Archive | April, 2014

West Penwith, Cornwall

8 Apr

Sitting for four days on a grassy wall at Carn Euny , overlooking the landscape of West Penwith, it was only on the last day ,

that I began , in small measures, to grasp this complex landscape.Image

in his book , the Writing of Art , Olivier Berggruen, likens Cy Twombly’s paintings and Leonardo da Vinci’s Deluge paintings,

describing how, at first they appear ‘chaotic’..with ‘traces of discontinuity, of losing control’, however after a while ‘these

paintings regain a voice that leaves an imprint, which is anything but disorderly’. Although this landscape could not be described as ‘disorderly ‘ or ‘chaotic’, it is complicated, is this the reason for its distinctive identity?, as Leonardo da Vinci wrote of his Deluge paintings : ‘there can be no voice, where there is no motion or percussion in the air’ (1)



A Deluge ,Leonardo da Vinci 1517-18

 Royal Collection.

The Carn Euny settlement and landscape abound both with’motion’ and ‘percussion’, partly from being situated in a peninsula with prevailing winds (C.Tilley described West Penwith as ‘virtually an island’ (2) ); but also from the feeling of a busy landscape, with visible traces of human occupation, which makes it, anything, but still.


photo by Anthony Edwards

Carn Euny is described by English Heritage on their web site as ‘ among the best preserved ancient villages in the south west ‘ whose ‘courtyard settlements’ are few in number, only about 50 in England. ‘Courtyard houses of this type are confined , geographically to a very small area indeed, clustering on the West Penwith peninsula at the furthest western extent of Cornwall as well as the Isles of Scilly. There are strong morphological and chronological links , however, with a range of domestic structures seen in northern Britain, including scooped settlements and homesteads recorded in the Northumberland Cheviots and dun related settlements and wheelhouses in the Western Isles’. ( )


Photograph English Heritage

The site has been occupied from the Iron Age until late Roman times, it is managed by the Cornwall Heritage Trust. The lay out of the 

settlement is ‘ fairly haphazard’ ( http://www.historic-cornwall ), it includes the foundations of stone houses, and an intriguing ‘fogou’ , an underground passage.

The complexity of Carn Euny and the landscape could be said to arise from the traces of ancient mixed farming communities, these ‘ small co-operating clusters of households’ (3) worked the land using individually owned fields and also rough ground held in common; ‘projections based on Historic Landscape Characterization suggest that the extent of rough ground in the later medieval period, say about 1550, was probably very close to that in later prehistory .'(4)

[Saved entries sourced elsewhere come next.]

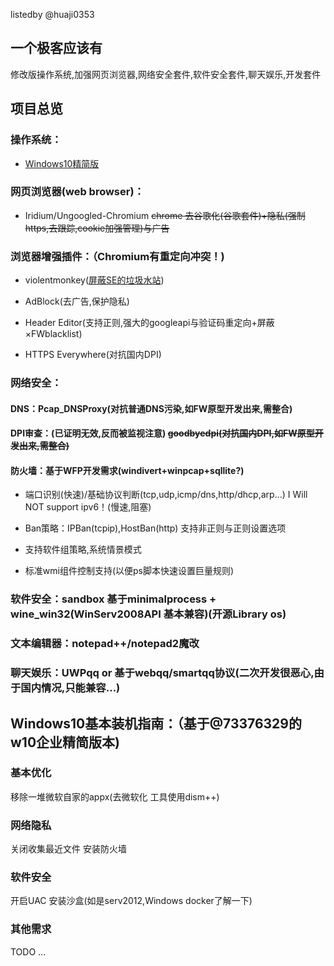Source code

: listedby @huaji0353

## 一个极客应该有
修改版操作系统,加强网页浏览器,网络安全套件,软件安全套件,聊天娱乐,开发套件

## 项目总览
### 操作系统：

* [Windows10精简版](http://73376329.bokee.com/506177453.html)

### 网页浏览器(web browser)：

* Iridium/Ungoogled-Chromium ~~chrome 去谷歌化(谷歌套件)+隐私(强制https,去跟踪,cookie加强管理)与广告~~

### 浏览器增强插件：（Chromium有重定向冲突！)

* violentmonkey([屏蔽SE的垃圾水站](https://greasyfork.org/scripts/1682-google-hit-hider-by-domain-search-filter-block-sites))

* AdBlock(去广告,保护隐私)

* Header Editor(支持正则,强大的googleapi与验证码重定向+屏蔽×FWblacklist)

* HTTPS Everywhere(对抗国内DPI)

### 网络安全：

#### DNS：Pcap_DNSProxy(对抗普通DNS污染,如FW原型开发出来,需整合)

#### DPI审查：(已证明无效,反而被监视注意) ~~goodbyedpi(对抗国内DPI,如FW原型开发出来,需整合)~~

#### 防火墙：基于WFP开发需求(windivert+winpcap+sqllite?)
* 端口识别(快速)/基础协议判断(tcp,udp,icmp/dns,http/dhcp,arp...) I Will NOT support ipv6！(慢速,阻塞)

* Ban策略：IPBan(tcpip),HostBan(http) 支持非正则与正则设置选项

* 支持软件组策略,系统情景模式

* 标准wmi组件控制支持(以便ps脚本快速设置巨量规则)

### 软件安全：sandbox 基于minimalprocess + wine_win32(WinServ2008API 基本兼容)(开源Library os)

### 文本编辑器：notepad++/notepad2魔改

### 聊天娱乐：UWPqq or 基于webqq/smartqq协议(二次开发很恶心,由于国内情况,只能兼容...)


## Windows10基本装机指南：（基于@73376329的w10企业精简版本)

### 基本优化
移除一堆微软自家的appx(去微软化 工具使用dism++)

### 网络隐私
关闭收集最近文件
安装防火墙

### 软件安全
开启UAC
安装沙盒(如是serv2012,Windows docker了解一下)

### 其他需求
TODO ...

Was I seeing a part of all this while I drew ?


Back in Mousehole, where I was staying, the drawing revealed responses to what I had just seen, which included traces of the past, but there were also surprising similarities to elements of Celtic Art in the drawing : when the gaze does not settle for long in one part of the picture plane, a response to the curve, and everything interlinked.


Decorated bronze mirror, Iron Age, 100BC, from Trelan Bahow, St Keverne, Cornwall, The British Museum.

‘In building Cairns, rather then trying to replicate the forms of rocks and tors, people shifted their efforts to enclosing and appropriating the rocks and tors by building structures in and around them .’ (5) C.Tilley


Roger Hilton , January 1957, Tate Collection.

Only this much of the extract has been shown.